*** Exercise inputs Section Begins ***

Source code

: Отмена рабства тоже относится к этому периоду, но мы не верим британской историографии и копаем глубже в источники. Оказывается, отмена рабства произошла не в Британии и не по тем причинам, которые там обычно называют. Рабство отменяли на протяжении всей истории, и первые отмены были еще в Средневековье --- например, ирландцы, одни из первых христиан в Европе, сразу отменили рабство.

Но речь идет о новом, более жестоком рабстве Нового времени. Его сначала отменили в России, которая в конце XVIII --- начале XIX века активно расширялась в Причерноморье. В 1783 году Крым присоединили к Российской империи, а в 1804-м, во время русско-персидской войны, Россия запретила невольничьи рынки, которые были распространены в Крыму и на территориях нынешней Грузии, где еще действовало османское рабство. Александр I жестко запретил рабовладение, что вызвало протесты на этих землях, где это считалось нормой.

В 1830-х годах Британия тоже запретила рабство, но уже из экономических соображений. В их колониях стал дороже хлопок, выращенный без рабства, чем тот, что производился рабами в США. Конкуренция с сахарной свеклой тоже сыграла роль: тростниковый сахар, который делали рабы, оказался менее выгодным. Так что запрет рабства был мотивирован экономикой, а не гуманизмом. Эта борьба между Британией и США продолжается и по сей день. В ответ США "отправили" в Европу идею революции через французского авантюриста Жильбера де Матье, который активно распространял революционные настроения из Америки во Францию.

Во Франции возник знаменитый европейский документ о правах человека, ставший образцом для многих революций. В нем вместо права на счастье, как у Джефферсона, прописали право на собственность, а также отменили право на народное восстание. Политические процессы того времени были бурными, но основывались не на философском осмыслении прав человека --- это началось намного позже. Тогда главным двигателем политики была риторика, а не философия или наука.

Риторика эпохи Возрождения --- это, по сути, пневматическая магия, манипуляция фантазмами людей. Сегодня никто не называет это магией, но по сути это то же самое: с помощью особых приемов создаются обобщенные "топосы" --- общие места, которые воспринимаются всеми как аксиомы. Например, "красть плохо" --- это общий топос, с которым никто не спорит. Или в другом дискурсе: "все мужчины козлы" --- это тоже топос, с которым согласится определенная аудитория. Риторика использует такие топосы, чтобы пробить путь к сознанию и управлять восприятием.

*** Exercise inputs Section Ends ***

» What you need to do
Reproduce, word for word and in full, only the lines above that start at the line with "В 1830-х годах" and run through the line with "Во Франции возник", both ends included.

» Answer space
В 1830-х годах Британия тоже запретила рабство, но уже из экономических соображений. В их колониях стал дороже хлопок, выращенный без рабства, чем тот, что производился рабами в США. Конкуренция с сахарной свеклой тоже сыграла роль: тростниковый сахар, который делали рабы, оказался менее выгодным. Так что запрет рабства был мотивирован экономикой, а не гуманизмом. Эта борьба между Британией и США продолжается и по сей день. В ответ США "отправили" в Европу идею революции через французского авантюриста Жильбера де Матье, который активно распространял революционные настроения из Америки во Францию.

Во Франции возник знаменитый европейский документ о правах человека, ставший образцом для многих революций. В нем вместо права на счастье, как у Джефферсона, прописали право на собственность, а также отменили право на народное восстание. Политические процессы того времени были бурными, но основывались не на философском осмыслении прав человека --- это началось намного позже. Тогда главным двигателем политики была риторика, а не философия или наука.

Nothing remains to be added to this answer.